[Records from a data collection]
━━━━━━

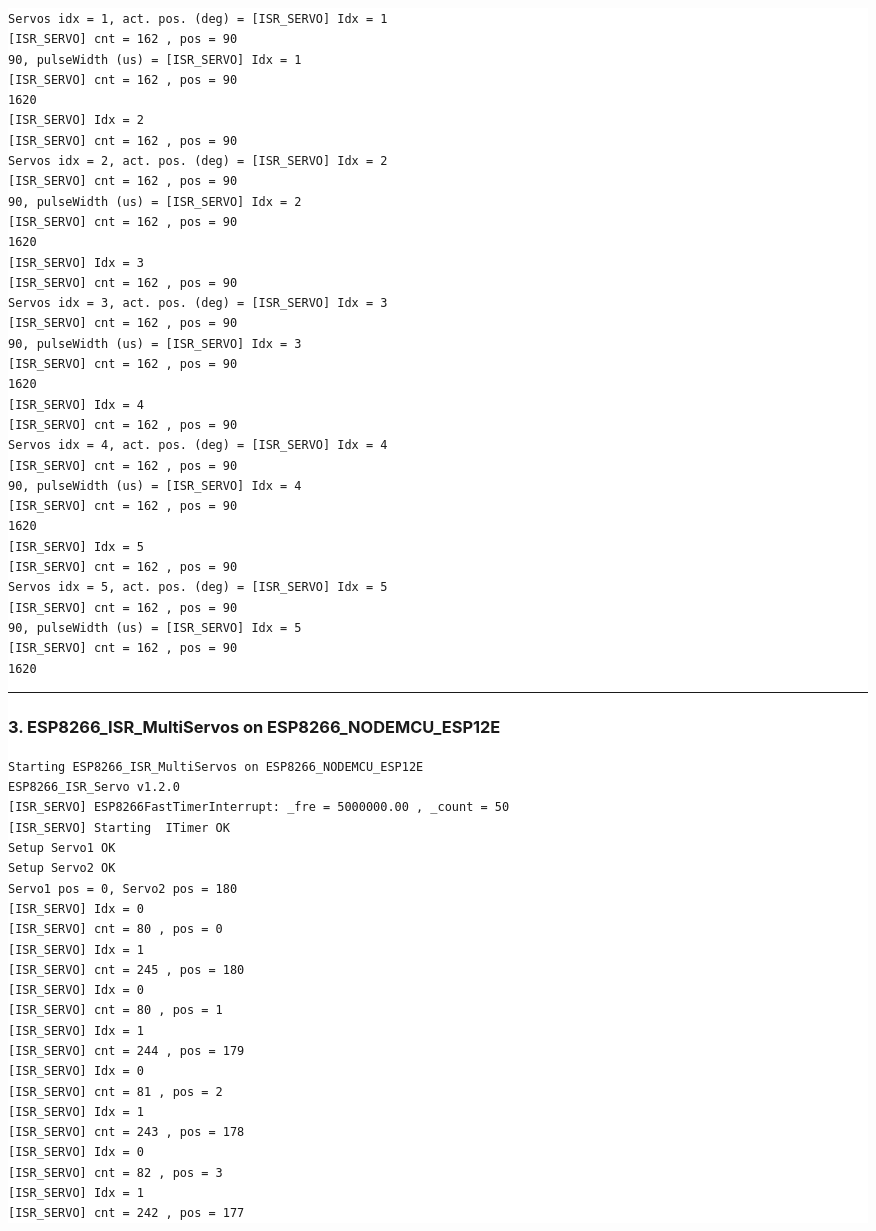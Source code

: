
 ```
Servos idx = 1, act. pos. (deg) = [ISR_SERVO] Idx = 1
[ISR_SERVO] cnt = 162 , pos = 90
90, pulseWidth (us) = [ISR_SERVO] Idx = 1
[ISR_SERVO] cnt = 162 , pos = 90
1620
[ISR_SERVO] Idx = 2
[ISR_SERVO] cnt = 162 , pos = 90
Servos idx = 2, act. pos. (deg) = [ISR_SERVO] Idx = 2
[ISR_SERVO] cnt = 162 , pos = 90
90, pulseWidth (us) = [ISR_SERVO] Idx = 2
[ISR_SERVO] cnt = 162 , pos = 90
1620
[ISR_SERVO] Idx = 3
[ISR_SERVO] cnt = 162 , pos = 90
Servos idx = 3, act. pos. (deg) = [ISR_SERVO] Idx = 3
[ISR_SERVO] cnt = 162 , pos = 90
90, pulseWidth (us) = [ISR_SERVO] Idx = 3
[ISR_SERVO] cnt = 162 , pos = 90
1620
[ISR_SERVO] Idx = 4
[ISR_SERVO] cnt = 162 , pos = 90
Servos idx = 4, act. pos. (deg) = [ISR_SERVO] Idx = 4
[ISR_SERVO] cnt = 162 , pos = 90
90, pulseWidth (us) = [ISR_SERVO] Idx = 4
[ISR_SERVO] cnt = 162 , pos = 90
1620
[ISR_SERVO] Idx = 5
[ISR_SERVO] cnt = 162 , pos = 90
Servos idx = 5, act. pos. (deg) = [ISR_SERVO] Idx = 5
[ISR_SERVO] cnt = 162 , pos = 90
90, pulseWidth (us) = [ISR_SERVO] Idx = 5
[ISR_SERVO] cnt = 162 , pos = 90
1620
```

---

### 3. ESP8266_ISR_MultiServos on ESP8266_NODEMCU_ESP12E


```
Starting ESP8266_ISR_MultiServos on ESP8266_NODEMCU_ESP12E
ESP8266_ISR_Servo v1.2.0
[ISR_SERVO] ESP8266FastTimerInterrupt: _fre = 5000000.00 , _count = 50
[ISR_SERVO] Starting  ITimer OK
Setup Servo1 OK
Setup Servo2 OK
Servo1 pos = 0, Servo2 pos = 180
[ISR_SERVO] Idx = 0
[ISR_SERVO] cnt = 80 , pos = 0
[ISR_SERVO] Idx = 1
[ISR_SERVO] cnt = 245 , pos = 180
[ISR_SERVO] Idx = 0
[ISR_SERVO] cnt = 80 , pos = 1
[ISR_SERVO] Idx = 1
[ISR_SERVO] cnt = 244 , pos = 179
[ISR_SERVO] Idx = 0
[ISR_SERVO] cnt = 81 , pos = 2
[ISR_SERVO] Idx = 1
[ISR_SERVO] cnt = 243 , pos = 178
[ISR_SERVO] Idx = 0
[ISR_SERVO] cnt = 82 , pos = 3
[ISR_SERVO] Idx = 1
[ISR_SERVO] cnt = 242 , pos = 177
```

━━━━━━

ABOUT THIS EXERCISE:
From the records, copy every line that has the string "pulseWidth" in it.

FINAL ANSWER:
90, pulseWidth (us) = [ISR_SERVO] Idx = 1
90, pulseWidth (us) = [ISR_SERVO] Idx = 2
90, pulseWidth (us) = [ISR_SERVO] Idx = 3
90, pulseWidth (us) = [ISR_SERVO] Idx = 4
90, pulseWidth (us) = [ISR_SERVO] Idx = 5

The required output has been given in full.